Provided entries »
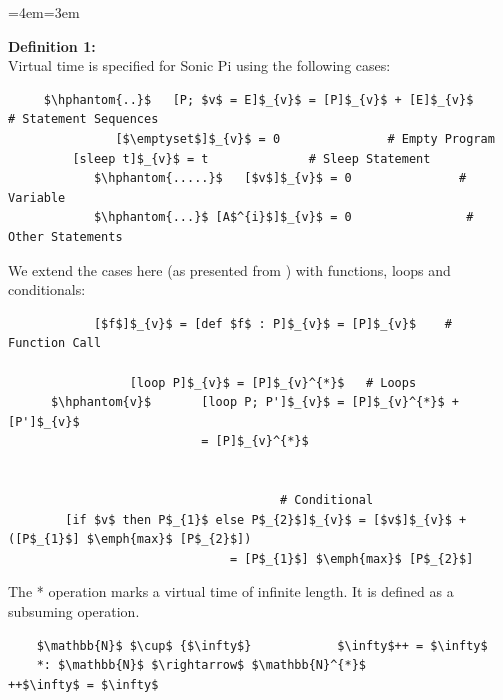 \documentclass[11pt, abstracton, twoside, titlepage=true]{scrartcl}
\newenvironment{blockquote}{
	\par
	\medskip
	\leftskip=4em\rightskip=3em
	\noindent\ignorespaces
}{
	\par\medskip
}
\begin{document}
\begin{blockquote}
	\textbf{Definition 1:} \\ 
	Virtual time is specified for Sonic Pi using the following cases:
	\\
	\begin{lstlisting}
     $\hphantom{..}$   [P; $v$ = E]$_{v}$ = [P]$_{v}$ + [E]$_{v}$       # Statement Sequences
               [$\emptyset$]$_{v}$ = 0               # Empty Program
         [sleep t]$_{v}$ = t              # Sleep Statement
            $\hphantom{.....}$   [$v$]$_{v}$ = 0               # Variable
            $\hphantom{...}$ [A$^{i}$]$_{v}$ = 0                # Other Statements
	\end{lstlisting}

	We extend the cases here (as presented from \cite{AOB14}) with functions, loops
	and conditionals:
	\\
	\begin{lstlisting}
            [$f$]$_{v}$ = [def $f$ : P]$_{v}$ = [P]$_{v}$    # Function Call

	             [loop P]$_{v}$ = [P]$_{v}^{*}$   # Loops
	  $\hphantom{v}$       [loop P; P']$_{v}$ = [P]$_{v}^{*}$ + [P']$_{v}$
	                       = [P]$_{v}^{*}$


                                      # Conditional
        [if $v$ then P$_{1}$ else P$_{2}$]$_{v}$ = [$v$]$_{v}$ + ([P$_{1}$] $\emph{max}$ [P$_{2}$])
                               = [P$_{1}$] $\emph{max}$ [P$_{2}$]
	\end{lstlisting}

	The * operation marks a virtual time of infinite length. It is defined as a 
	subsuming operation. 
	\\
	\begin{lstlisting}
	$\mathbb{N}$ $\cup$ {$\infty$}            $\infty$++ = $\infty$
	*: $\mathbb{N}$ $\rightarrow$ $\mathbb{N}^{*}$           ++$\infty$ = $\infty$
	\end{lstlisting}
\end{blockquote}
\end{document}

Directions »
Among the records, find all lines that include the string "emph" and return them.

Written answer »
        [if $v$ then P$_{1}$ else P$_{2}$]$_{v}$ = [$v$]$_{v}$ + ([P$_{1}$] $\emph{max}$ [P$_{2}$])
                               = [P$_{1}$] $\emph{max}$ [P$_{2}$]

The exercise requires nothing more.